→ **SUPPLIED ENTRIES**:
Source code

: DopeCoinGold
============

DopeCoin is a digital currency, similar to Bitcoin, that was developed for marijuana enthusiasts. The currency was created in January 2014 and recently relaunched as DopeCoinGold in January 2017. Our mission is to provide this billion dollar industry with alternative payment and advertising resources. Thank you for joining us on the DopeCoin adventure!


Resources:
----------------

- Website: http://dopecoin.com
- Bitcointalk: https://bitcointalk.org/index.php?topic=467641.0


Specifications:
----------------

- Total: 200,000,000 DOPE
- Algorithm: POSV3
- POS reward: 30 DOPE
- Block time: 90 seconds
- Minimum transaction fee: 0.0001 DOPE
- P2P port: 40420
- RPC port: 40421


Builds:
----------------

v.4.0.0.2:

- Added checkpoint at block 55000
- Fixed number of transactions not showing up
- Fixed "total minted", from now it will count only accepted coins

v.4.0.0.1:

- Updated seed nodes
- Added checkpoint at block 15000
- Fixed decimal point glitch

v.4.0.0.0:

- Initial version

→ **TASK TO CARRY OUT**:
Output exactly what runs from the line with "- Updated seed nodes" to the final line above, both lines included, and nothing else.

→ **COMPLETED EXERCISE**:
- Updated seed nodes
- Added checkpoint at block 15000
- Fixed decimal point glitch

v.4.0.0.0:

- Initial version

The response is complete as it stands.